Sorry, I think my above logic is mistaken. The California code clearly reads:
http://law.justia.com/california/codes/pen/1523-1542.html SECTION 1523-1542 : ...No warrant shall issue for any item or items described in Section 1070 of the Evidence Code...

And then 1070 says this covers:
unpublished information obtained or prepared in gathering, receiving or processing of information for communication to the public.

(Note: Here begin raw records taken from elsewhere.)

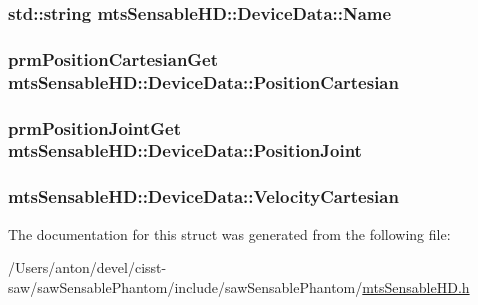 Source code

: \subsubsection[{Name}]{\setlength{\rightskip}{0pt plus 5cm}std\+::string mts\+Sensable\+H\+D\+::\+Device\+Data\+::\+Name}\label{structmts_sensable_h_d_1_1_device_data_aa1b15a9026612af14c0b37cca2deb4f2}
\hypertarget{structmts_sensable_h_d_1_1_device_data_a4d969029290b854322a3c4f4f94e37c8}{}
\subsubsection[{Position\+Cartesian}]{\setlength{\rightskip}{0pt plus 5cm}prm\+Position\+Cartesian\+Get mts\+Sensable\+H\+D\+::\+Device\+Data\+::\+Position\+Cartesian}\label{structmts_sensable_h_d_1_1_device_data_a4d969029290b854322a3c4f4f94e37c8}
\hypertarget{structmts_sensable_h_d_1_1_device_data_a3c3a873384119db3e76de8b622240193}{}
\subsubsection[{Position\+Joint}]{\setlength{\rightskip}{0pt plus 5cm}prm\+Position\+Joint\+Get mts\+Sensable\+H\+D\+::\+Device\+Data\+::\+Position\+Joint}\label{structmts_sensable_h_d_1_1_device_data_a3c3a873384119db3e76de8b622240193}
\hypertarget{structmts_sensable_h_d_1_1_device_data_a2878f540b39f0f5bce4ad8e82f446fdf}{}
\subsubsection[{Velocity\+Cartesian}]{ mts\+Sensable\+H\+D\+::\+Device\+Data\+::\+Velocity\+Cartesian}\label{structmts_sensable_h_d_1_1_device_data_a2878f540b39f0f5bce4ad8e82f446fdf}


The documentation for this struct was generated from the following file\+:\begin{DoxyCompactItemize}
\item 
/\+Users/anton/devel/cisst-\/saw/saw\+Sensable\+Phantom/include/saw\+Sensable\+Phantom/\hyperlink{mts_sensable_h_d_8h}{mts\+Sensable\+H\+D.\+h}\end{DoxyCompactItemize}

The phone itself is gone. There are no physical materials from a crime present any more. Anything gathered by the warrant is clearly information. And, crime or no, that information was clearly obtained in gathering information for communication to the public. Case closed. Jason may have committed a crime, but you need a supoena now, no matter how sure you are. SECTION 1523-1542 and 1070 clearly say that they can't take a journalist's stuff on a warrant for purely informational purposes, no matter how sure they are he committed a crime. Seems cut-and-dried to me.
 
After reading a little bit, I believe Gizmodo has the following problems:

1. Both the national and California shield laws are intended (and languaged) to protect the source, not the journalist. If a criminal tells a journalist about his mess murder, he's protected. However, that doesn't protect the journalist if the journalist breaks the law.

2. Now we have to get into the definition of source. I don't believe the founder is the source of the news. Rather, he was the seller. Gizmodo did all the "investigation" themselves. If the founder took all the photos/videos, disassembled the iPhone, and sold the material to Gizmodo, then he would be protected. Instead, he sold an item to Gizmodo. I don't believe that qualifies him as news source.

3. Of course, then there is the question on whether bloggers are journalists. But that becomes irrelevant with the above two.

Agreed. Amazing that people are having such a hard time understanding this.
 
I got a 'warning' once for being 'rude' to another poster...yet I see all sorts of passive aggressive and veiled insults like this one all over this forum and nobody says a word. Apparently it's fine to be 'rude' as long as you skirt the edge of being direct about it. Good to know.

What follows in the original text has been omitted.